For the class of injuries here sued for, there was no remedy, as we understand, previous to the constitution of 1870. The constitution of 1848 provided only tbat private property should not be taken for public use without just compensation. The provision for the first time was incorporated in the constitution of 1870 that “private property shall not be taken or damaged for public use without just compensation. Such compensation, when not made by the State, shall be ascertained by a jury, as shall be prescribed by law." Before the adoption of the latter constitution where there was land taken for public use, there was provision for compensation. But where there was other disconnected land not touched by the improvement, but damaged merely, as complained of in this case, no compensation was provided. To meet this want, the clause of the constitution, restrictive of the exercise of the power of eminent domain, provides that private property shall not be taken or damaged for public use without just compensation We think it to be within the true intent and meaning of this provision as to damage that there should be but one proceeding for recovery of damage, in which there should be recovery for the entire damage, past, present and future; that it should be similarly regarded, in this respect, as the provision in regard to the taking of the property, where there is but one proceeding, and an assessment of compensation and damages once for all. The two provisions are coupled together,
and are both in restriction of the exercise of the power of eminent domain.
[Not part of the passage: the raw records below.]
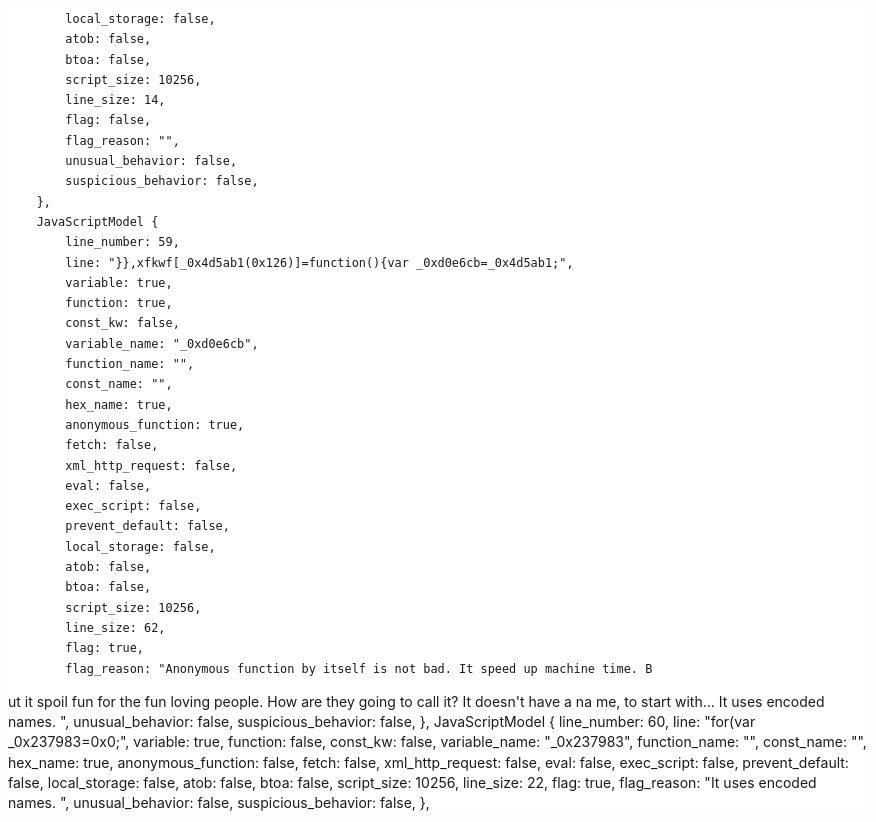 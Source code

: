             local_storage: false,
            atob: false,
            btoa: false,
            script_size: 10256,
            line_size: 14,
            flag: false,
            flag_reason: "",
            unusual_behavior: false,
            suspicious_behavior: false,
        },
        JavaScriptModel {
            line_number: 59,
            line: "}},xfkwf[_0x4d5ab1(0x126)]=function(){var _0xd0e6cb=_0x4d5ab1;",
            variable: true,
            function: true,
            const_kw: false,
            variable_name: "_0xd0e6cb",
            function_name: "",
            const_name: "",
            hex_name: true,
            anonymous_function: true,
            fetch: false,
            xml_http_request: false,
            eval: false,
            exec_script: false,
            prevent_default: false,
            local_storage: false,
            atob: false,
            btoa: false,
            script_size: 10256,
            line_size: 62,
            flag: true,
            flag_reason: "Anonymous function by itself is not bad. It speed up machine time. B
ut it spoil fun for the fun loving people. How are they going to call it? It doesn't have a na
me, to start with... It uses encoded names. ",
            unusual_behavior: false,
            suspicious_behavior: false,
        },
        JavaScriptModel {
            line_number: 60,
            line: "for(var _0x237983=0x0;",
            variable: true,
            function: false,
            const_kw: false,
            variable_name: "_0x237983",
            function_name: "",
            const_name: "",
            hex_name: true,
            anonymous_function: false,
            fetch: false,
            xml_http_request: false,
            eval: false,
            exec_script: false,
            prevent_default: false,
            local_storage: false,
            atob: false,
            btoa: false,
            script_size: 10256,
            line_size: 22,
            flag: true,
            flag_reason: "It uses encoded names. ",
            unusual_behavior: false,
            suspicious_behavior: false,
        }, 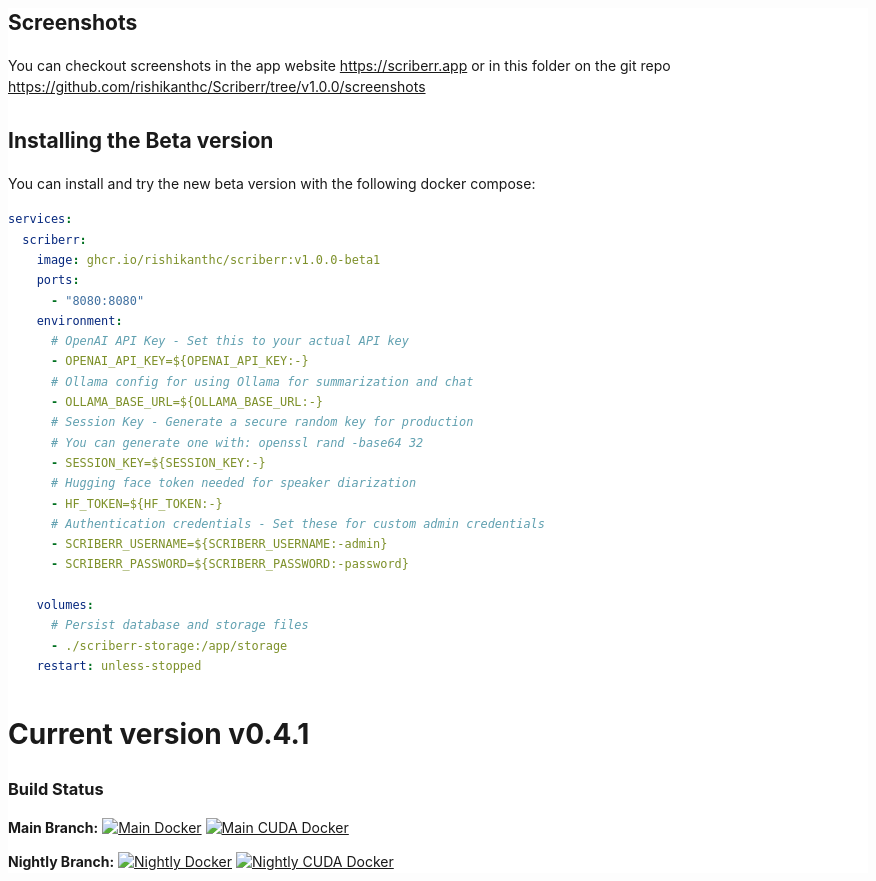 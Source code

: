 ## Screenshots
You can checkout screenshots in the app website https://scriberr.app
or in this folder on the git repo https://github.com/rishikanthc/Scriberr/tree/v1.0.0/screenshots

## Installing the Beta version
You can install and try the new beta version with the following docker compose:

```yaml
services:
  scriberr:
    image: ghcr.io/rishikanthc/scriberr:v1.0.0-beta1
    ports:
      - "8080:8080"
    environment:
      # OpenAI API Key - Set this to your actual API key
      - OPENAI_API_KEY=${OPENAI_API_KEY:-}
      # Ollama config for using Ollama for summarization and chat
      - OLLAMA_BASE_URL=${OLLAMA_BASE_URL:-}
      # Session Key - Generate a secure random key for production
      # You can generate one with: openssl rand -base64 32
      - SESSION_KEY=${SESSION_KEY:-}
      # Hugging face token needed for speaker diarization
      - HF_TOKEN=${HF_TOKEN:-}
      # Authentication credentials - Set these for custom admin credentials
      - SCRIBERR_USERNAME=${SCRIBERR_USERNAME:-admin}
      - SCRIBERR_PASSWORD=${SCRIBERR_PASSWORD:-password}
      
    volumes:
      # Persist database and storage files
      - ./scriberr-storage:/app/storage
    restart: unless-stopped
```

# Current version v0.4.1
### Build Status
**Main Branch:**
[![Main Docker](https://github.com/rishikanthc/Scriberr/actions/workflows/Main%20Docker%20Build.yml/badge.svg)](https://github.com/rishikanthc/Scriberr/actions/workflows/Main%20Docker%20Build.yml)
[![Main CUDA Docker](https://github.com/rishikanthc/Scriberr/actions/workflows/Main%20Cuda%20Docker%20Build.yml/badge.svg)](https://github.com/rishikanthc/Scriberr/actions/workflows/Main%20Cuda%20Docker%20Build.yml)

**Nightly Branch:**
[![Nightly Docker](https://github.com/rishikanthc/Scriberr/actions/workflows/Nightly%20Docker%20Build.yml/badge.svg)](https://github.com/rishikanthc/Scriberr/actions/workflows/Nightly%20Docker%20Build.yml)
[![Nightly CUDA Docker](https://github.com/rishikanthc/Scriberr/actions/workflows/Nightly%20Cuda%20Docker%20Build.yml/badge.svg)](https://github.com/rishikanthc/Scriberr/actions/workflows/Nightly%20Cuda%20Docker%20Build.yml)
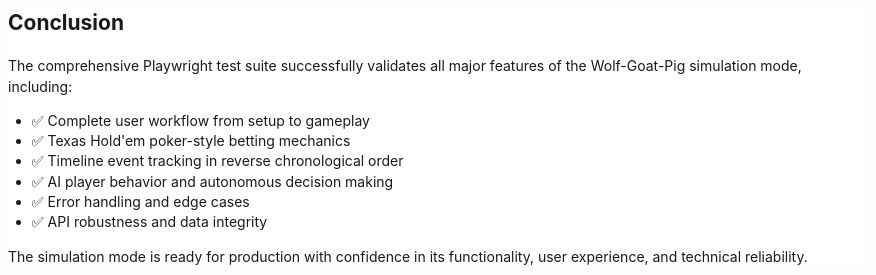 ## Conclusion

The comprehensive Playwright test suite successfully validates all major features of the Wolf-Goat-Pig simulation mode, including:

- ✅ Complete user workflow from setup to gameplay
- ✅ Texas Hold'em poker-style betting mechanics  
- ✅ Timeline event tracking in reverse chronological order
- ✅ AI player behavior and autonomous decision making
- ✅ Error handling and edge cases
- ✅ API robustness and data integrity

The simulation mode is ready for production with confidence in its functionality, user experience, and technical reliability.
In respect to the awarding of compensation for the taking of private property for public use, Mills, in his work on Eminent Domain, section 216, says: “The appraisement embraces all past, present, and future damages which the improvement may thereafter reasonably produce.” Had the railroad track in this case been laid over a portion of one of these lots, then, in the condemnation proceeding for the taking of such portion, compensation would have been assessed for the value of the portion thus taken, and for the damage to the residue of the lot not taken. Such assessment would have embraced all future damage. As well here, in this case of no taking of land, might all the damages, past and future, from the operation of the railroad, be assessed as they might be to the remainder, in such supposed case of the taking of a part of the piece of land. If there might be successive recoveries from time to time of the constantly recurring damages, then, as was said in the Grabill case, “a similar recovery might be had at every term of the court, and, in this shape, the plaintiff might recover ten-fold the value of the property.” We do not think that this constitutional provision intended any such result, -that the just compensation given for the damaging of land might be greater than that for the taking of the land.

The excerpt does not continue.